Stored items from a collection:
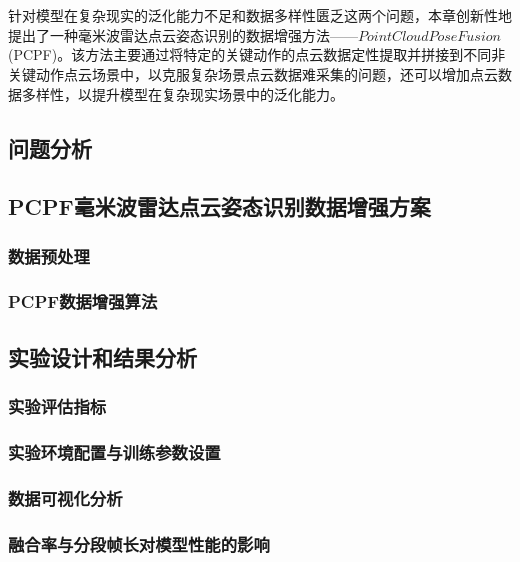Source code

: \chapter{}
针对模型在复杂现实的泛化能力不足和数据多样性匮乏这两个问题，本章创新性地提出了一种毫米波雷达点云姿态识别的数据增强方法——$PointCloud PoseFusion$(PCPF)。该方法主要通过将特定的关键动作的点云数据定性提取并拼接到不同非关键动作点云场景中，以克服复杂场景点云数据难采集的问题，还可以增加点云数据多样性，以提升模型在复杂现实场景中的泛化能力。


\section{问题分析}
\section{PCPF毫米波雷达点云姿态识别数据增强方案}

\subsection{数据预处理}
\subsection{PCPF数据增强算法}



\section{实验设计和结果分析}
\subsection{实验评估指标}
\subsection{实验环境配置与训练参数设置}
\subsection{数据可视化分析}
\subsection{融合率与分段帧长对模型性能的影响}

Exercise brief:
Word for word, copy all the entries above, but with no pictures.

Solution to this problem:
Source code

: \chapter{}
针对模型在复杂现实的泛化能力不足和数据多样性匮乏这两个问题，本章创新性地提出了一种毫米波雷达点云姿态识别的数据增强方法——$PointCloud PoseFusion$(PCPF)。该方法主要通过将特定的关键动作的点云数据定性提取并拼接到不同非关键动作点云场景中，以克服复杂场景点云数据难采集的问题，还可以增加点云数据多样性，以提升模型在复杂现实场景中的泛化能力。


\section{问题分析}
\section{PCPF毫米波雷达点云姿态识别数据增强方案}

\subsection{数据预处理}
\subsection{PCPF数据增强算法}



\section{实验设计和结果分析}
\subsection{实验评估指标}
\subsection{实验环境配置与训练参数设置}
\subsection{数据可视化分析}
\subsection{融合率与分段帧长对模型性能的影响}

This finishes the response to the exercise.